Data extracted from a collection
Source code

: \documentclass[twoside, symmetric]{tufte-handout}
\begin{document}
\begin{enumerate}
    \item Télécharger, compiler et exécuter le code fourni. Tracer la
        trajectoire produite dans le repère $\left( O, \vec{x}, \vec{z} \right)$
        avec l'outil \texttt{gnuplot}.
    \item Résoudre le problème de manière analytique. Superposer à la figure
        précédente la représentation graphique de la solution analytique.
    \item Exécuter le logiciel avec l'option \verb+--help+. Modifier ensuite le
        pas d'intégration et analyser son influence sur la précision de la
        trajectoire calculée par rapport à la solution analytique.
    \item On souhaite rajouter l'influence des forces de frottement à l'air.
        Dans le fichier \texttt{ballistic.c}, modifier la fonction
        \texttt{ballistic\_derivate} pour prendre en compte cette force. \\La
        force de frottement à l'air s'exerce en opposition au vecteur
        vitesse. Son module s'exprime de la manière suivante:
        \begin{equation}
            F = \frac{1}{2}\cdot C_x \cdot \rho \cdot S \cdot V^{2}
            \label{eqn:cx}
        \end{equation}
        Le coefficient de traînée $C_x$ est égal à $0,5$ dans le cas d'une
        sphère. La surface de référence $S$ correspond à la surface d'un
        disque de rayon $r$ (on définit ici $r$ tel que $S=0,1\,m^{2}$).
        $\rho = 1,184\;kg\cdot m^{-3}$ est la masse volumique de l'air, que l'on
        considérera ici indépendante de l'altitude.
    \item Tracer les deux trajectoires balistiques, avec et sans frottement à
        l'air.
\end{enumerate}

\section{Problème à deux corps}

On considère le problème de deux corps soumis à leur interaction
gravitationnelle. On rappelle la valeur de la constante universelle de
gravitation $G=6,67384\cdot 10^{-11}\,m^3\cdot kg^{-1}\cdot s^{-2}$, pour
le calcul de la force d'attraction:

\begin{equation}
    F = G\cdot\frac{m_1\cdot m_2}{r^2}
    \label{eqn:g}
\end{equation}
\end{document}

Problem ▸ Reproduce the lines of the records exactly, from the first one through the line that contains "Dans le fichier".

Exercise answer ▸
Source code

: \documentclass[twoside, symmetric]{tufte-handout}
\begin{document}
\begin{enumerate}
    \item Télécharger, compiler et exécuter le code fourni. Tracer la
        trajectoire produite dans le repère $\left( O, \vec{x}, \vec{z} \right)$
        avec l'outil \texttt{gnuplot}.
    \item Résoudre le problème de manière analytique. Superposer à la figure
        précédente la représentation graphique de la solution analytique.
    \item Exécuter le logiciel avec l'option \verb+--help+. Modifier ensuite le
        pas d'intégration et analyser son influence sur la précision de la
        trajectoire calculée par rapport à la solution analytique.
    \item On souhaite rajouter l'influence des forces de frottement à l'air.
        Dans le fichier \texttt{ballistic.c}, modifier la fonction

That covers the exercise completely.